Thanks Hunt for all the info on sound insulation. I never thought to use blankets around the recording area! I am going to try that.
It was definitely the microphone because when I hooked up my old good USB microphone and recorded in Audacity, the result was loud and clear with no background hiss. The imported test files into PrE8 were just fine, so I think that is route I am going to go. It turns out that watching the clip was not as necessary as I thought because my 7-yr-old son, who has to do most of the overdubs, did better by trying to sync with the SOUND of the original clip listening on headphones rather than WATCHING a muted clip. Now I just have to get the dynamics matched with the other clips (a separate post) and I am good to go.
I did check out the links to the professional microphones you sent me, but those are beyond my scope right now. I have professional musician friend who is going to bring over a couple of his mikes next time he visits and we are going to fool around with them for fun, but right now I am going to stick with my immediate (and free) solution of using the USB mike with Audacity.
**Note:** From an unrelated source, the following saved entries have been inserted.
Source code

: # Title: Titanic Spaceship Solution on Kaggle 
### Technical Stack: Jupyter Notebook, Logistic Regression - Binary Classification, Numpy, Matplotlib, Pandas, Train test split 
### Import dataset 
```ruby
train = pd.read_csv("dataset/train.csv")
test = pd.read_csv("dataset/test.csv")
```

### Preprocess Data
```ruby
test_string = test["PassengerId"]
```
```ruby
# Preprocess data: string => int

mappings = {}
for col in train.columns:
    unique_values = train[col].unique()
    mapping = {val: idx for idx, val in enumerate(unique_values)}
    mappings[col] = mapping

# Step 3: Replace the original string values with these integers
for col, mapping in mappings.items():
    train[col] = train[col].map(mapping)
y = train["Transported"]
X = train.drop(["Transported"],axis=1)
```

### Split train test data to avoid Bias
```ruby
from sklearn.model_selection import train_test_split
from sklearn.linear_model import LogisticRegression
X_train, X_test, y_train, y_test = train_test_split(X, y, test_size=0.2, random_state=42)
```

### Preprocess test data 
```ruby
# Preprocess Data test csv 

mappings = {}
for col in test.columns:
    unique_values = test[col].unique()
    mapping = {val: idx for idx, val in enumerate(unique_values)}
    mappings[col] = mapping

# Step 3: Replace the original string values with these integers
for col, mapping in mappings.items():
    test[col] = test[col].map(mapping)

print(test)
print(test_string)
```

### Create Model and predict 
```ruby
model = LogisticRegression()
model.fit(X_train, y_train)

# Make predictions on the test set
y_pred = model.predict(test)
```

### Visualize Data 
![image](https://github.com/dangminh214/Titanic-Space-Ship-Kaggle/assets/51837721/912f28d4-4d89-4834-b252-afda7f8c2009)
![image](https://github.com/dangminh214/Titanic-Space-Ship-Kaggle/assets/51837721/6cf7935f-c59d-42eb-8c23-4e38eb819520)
One more question--I know that PrE8 does not generally work with USB mikes (it doesn't with mine), why is that? It seems like such an oversight that I imagine there is more to it than simply "Adobe forgot to put it in." Do you have any idea why?
Now, just one word of caution. PrE has trouble with some USB mics. Glad that your older one worked in Audacity. Just wanted to mention that there might be an issue using it in PrE. I'd just keep to Audacity, as you have done.
BTW - that was me replying to your other thread, but I did not realize that the forum had logged me out, until after I posted. When that happens, WAHunt3 shows up with an auto-log-in. Do not know where he came from, or why he gets better treatment from the Adobe fora, than I do, but Adobe seems to like my alter-ego better than they like me.
I did not put things together in that thread, but now I see what you're trying to do. I think that you'll get pretty close with my recs. Remember, be patient and listen carefully to all adjustments. Also, knowing that you have and use Audacity, I'd look to doing work with any freeware VST plug-ins there. Then, you do not have to worry about PrE not working with one. There are some VST's on the Audacity site (SourceForge). If you do add VST's, see THIS PAGE first.
I'm still looking for some of the VST's that I found a few years ago. One, Grunge, IIRC, should help you out. So far, I'm not finding anything but a very expensive set of VST's, and this one was free, or cheap.